La police ne pense pas que les parents étaient visés. Ses soupçons se dirigent vers ceux qui se sentaient visés par les déclarations de la jeune femme, dans sa lutte contre la violence endémique dans les communautés arabes d’Israël et dans son action militante en faveur des femmes arabes.
« La violence endémique », n’est-ce pas là une phrase islamophobe ? Non, c’est une citation. De la jeune femme assassinée, mais aussi de Mansour Abbas, chef de la Liste arabe unie et ministre délégué au cabinet du Premier ministre, chargé des Affaires arabes.

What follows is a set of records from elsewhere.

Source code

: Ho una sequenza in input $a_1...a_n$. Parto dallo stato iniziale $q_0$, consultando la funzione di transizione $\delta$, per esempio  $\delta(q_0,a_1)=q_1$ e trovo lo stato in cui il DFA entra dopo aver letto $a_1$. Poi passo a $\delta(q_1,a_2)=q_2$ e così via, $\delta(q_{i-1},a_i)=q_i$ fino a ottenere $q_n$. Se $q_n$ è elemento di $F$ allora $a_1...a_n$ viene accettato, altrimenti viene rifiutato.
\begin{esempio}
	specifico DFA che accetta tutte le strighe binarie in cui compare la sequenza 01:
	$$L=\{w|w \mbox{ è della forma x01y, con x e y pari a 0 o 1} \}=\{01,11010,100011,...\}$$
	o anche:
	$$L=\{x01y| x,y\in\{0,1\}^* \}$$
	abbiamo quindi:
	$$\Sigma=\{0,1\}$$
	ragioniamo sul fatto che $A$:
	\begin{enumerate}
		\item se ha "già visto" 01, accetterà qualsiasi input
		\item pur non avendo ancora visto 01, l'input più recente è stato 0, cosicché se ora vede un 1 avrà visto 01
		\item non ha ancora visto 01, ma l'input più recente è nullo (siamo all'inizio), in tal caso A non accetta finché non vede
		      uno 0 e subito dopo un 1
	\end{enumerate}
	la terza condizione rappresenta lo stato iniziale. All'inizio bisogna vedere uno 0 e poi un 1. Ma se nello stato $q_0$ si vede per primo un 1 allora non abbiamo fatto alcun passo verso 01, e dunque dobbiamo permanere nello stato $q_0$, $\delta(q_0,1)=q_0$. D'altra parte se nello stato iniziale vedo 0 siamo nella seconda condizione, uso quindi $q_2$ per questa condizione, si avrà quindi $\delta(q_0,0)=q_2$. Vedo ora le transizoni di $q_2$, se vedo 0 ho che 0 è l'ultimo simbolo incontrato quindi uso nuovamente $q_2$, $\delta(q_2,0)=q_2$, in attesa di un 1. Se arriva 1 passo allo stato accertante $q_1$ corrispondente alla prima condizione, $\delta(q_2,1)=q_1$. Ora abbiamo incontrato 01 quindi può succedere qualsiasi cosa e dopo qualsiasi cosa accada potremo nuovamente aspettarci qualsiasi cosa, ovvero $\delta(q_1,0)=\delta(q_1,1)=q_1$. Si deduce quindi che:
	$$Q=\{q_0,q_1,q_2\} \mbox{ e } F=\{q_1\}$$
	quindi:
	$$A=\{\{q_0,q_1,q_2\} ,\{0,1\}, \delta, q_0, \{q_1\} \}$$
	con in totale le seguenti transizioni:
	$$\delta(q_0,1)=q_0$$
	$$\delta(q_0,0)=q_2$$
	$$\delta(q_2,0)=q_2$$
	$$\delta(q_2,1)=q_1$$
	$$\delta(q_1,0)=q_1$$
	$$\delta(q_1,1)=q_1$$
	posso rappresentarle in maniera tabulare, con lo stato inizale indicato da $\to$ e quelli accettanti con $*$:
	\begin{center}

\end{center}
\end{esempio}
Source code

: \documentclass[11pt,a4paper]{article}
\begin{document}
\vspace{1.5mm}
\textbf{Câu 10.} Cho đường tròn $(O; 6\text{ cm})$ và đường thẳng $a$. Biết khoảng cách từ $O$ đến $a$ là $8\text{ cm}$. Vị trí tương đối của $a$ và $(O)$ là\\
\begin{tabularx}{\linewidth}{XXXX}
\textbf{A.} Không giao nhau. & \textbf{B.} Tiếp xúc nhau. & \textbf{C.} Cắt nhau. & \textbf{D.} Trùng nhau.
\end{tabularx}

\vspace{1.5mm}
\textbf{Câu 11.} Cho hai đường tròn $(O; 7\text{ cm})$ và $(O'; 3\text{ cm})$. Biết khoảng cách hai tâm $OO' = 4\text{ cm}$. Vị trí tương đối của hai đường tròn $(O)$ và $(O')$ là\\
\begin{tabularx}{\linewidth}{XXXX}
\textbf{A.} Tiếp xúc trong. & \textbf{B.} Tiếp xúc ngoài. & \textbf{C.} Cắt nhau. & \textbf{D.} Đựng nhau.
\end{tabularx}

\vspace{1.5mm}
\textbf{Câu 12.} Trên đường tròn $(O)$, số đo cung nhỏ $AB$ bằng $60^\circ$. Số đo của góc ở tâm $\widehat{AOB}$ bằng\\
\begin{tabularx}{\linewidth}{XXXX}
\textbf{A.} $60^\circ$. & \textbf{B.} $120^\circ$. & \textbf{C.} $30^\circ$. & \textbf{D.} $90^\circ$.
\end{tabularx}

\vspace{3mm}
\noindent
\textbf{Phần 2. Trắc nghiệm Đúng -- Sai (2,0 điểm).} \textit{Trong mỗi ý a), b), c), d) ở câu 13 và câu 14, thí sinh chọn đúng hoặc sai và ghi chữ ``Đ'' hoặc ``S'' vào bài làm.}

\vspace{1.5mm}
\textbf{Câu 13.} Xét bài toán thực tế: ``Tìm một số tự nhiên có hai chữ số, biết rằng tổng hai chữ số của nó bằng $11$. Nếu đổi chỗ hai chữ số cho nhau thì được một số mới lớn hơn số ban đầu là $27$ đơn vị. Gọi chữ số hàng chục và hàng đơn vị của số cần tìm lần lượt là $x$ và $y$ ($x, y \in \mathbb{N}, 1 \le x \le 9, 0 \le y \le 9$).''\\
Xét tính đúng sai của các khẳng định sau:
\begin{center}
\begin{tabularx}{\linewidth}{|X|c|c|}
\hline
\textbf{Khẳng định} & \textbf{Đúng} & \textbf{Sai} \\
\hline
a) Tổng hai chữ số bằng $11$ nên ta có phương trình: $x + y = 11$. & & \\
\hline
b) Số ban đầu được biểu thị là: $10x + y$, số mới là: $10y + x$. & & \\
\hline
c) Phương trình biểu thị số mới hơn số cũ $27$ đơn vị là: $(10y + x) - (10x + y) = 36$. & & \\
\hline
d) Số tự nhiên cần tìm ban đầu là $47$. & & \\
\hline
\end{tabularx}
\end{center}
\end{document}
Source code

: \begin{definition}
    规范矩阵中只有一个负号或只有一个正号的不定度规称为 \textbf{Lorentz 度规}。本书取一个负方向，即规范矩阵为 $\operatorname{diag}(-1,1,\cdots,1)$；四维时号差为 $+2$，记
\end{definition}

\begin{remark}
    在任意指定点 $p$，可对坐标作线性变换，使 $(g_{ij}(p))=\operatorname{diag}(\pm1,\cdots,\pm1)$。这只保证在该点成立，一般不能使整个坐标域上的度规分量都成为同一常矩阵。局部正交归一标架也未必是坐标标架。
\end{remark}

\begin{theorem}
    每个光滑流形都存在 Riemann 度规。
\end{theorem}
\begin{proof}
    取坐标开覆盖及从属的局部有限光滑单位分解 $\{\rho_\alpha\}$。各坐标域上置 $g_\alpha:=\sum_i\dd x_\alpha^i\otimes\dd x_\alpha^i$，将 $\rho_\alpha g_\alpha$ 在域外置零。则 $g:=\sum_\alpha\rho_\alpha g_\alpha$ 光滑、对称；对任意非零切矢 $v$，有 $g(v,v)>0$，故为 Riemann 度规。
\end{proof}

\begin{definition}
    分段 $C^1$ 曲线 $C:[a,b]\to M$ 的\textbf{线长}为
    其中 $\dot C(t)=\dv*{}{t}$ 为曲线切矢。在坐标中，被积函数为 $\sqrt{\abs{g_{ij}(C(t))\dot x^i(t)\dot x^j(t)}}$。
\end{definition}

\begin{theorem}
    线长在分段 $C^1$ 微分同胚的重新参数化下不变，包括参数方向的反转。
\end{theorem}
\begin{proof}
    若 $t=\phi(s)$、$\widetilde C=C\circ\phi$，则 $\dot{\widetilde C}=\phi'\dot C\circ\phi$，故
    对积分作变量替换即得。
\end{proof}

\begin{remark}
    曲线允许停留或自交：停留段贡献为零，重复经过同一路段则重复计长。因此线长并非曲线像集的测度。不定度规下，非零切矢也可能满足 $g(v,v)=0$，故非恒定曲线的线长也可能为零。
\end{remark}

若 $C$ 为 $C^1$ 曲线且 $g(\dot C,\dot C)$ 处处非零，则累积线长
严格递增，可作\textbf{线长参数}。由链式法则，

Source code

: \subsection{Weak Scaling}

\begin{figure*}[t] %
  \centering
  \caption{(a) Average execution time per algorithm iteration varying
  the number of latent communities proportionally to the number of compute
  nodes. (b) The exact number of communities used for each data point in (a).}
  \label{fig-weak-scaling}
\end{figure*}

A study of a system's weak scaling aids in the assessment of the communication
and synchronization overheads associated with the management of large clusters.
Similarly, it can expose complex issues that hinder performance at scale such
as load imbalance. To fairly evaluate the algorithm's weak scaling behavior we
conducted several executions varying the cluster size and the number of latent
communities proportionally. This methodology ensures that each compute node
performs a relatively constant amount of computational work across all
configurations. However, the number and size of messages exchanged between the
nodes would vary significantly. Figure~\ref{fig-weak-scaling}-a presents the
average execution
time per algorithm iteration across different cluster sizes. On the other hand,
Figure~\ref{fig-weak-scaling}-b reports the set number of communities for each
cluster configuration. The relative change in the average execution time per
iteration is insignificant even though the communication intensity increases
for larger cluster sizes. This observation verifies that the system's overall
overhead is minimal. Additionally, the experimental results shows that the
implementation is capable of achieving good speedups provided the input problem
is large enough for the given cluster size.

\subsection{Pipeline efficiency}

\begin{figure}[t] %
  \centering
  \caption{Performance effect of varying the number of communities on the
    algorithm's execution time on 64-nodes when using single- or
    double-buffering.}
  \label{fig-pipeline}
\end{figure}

Fin août 2021, on comptait déjà 81 citoyens arabes victimes de la violence. Nul média français n’en ayant fait état, il s’agissait bien de violences intra-ethniques. « Israël est en partie un État de droit et d’ordre et en partie un Far West », avait déclaré le Comité des autorités locales arabes en Israël dans un communiqué, exigeant que « le chef de la police donne une explication immédiate sur la manière dont il entend combattre la […] violence…[5] »
La médiatisation des morts en Israël ne dépend pas de la victime
Elle dépend exclusivement de la possibilité d’accuser l’État juif. Dans le cas de la journaliste, c’est d’autant plus facile que les autorités palestiniennes refusent de partager l’enquête et de montrer la balle retirée du corps. Résultat : le 10 juin 2022, presque un mois après sa mort, son nom sur Google donne environ 5 millions de résultats en 0,63 secondes.
Dans le cas de la militante des droits des femmes anti-violences inter-arabes, il est quasiment impossible d’incriminer Israël. Résultat, à la même date, son nom donne environ 858 résultats en 0,55 secondes, dont les trois en français sont des médias dits « communautaires ».
« J’insiste sur le fait que nous devons… faire face à la violence et à ses causes, afin de pouvoir vivre en paix, en sécurité et dans la tranquillité, comme les autres nations avancées qui jouissent de la sécurité et de la sûreté » avait-elle dit.
Elle n’a obtenu ni sécurité ni sûreté, mais le silence. Ce n’est un luxe que dans l’immobilier.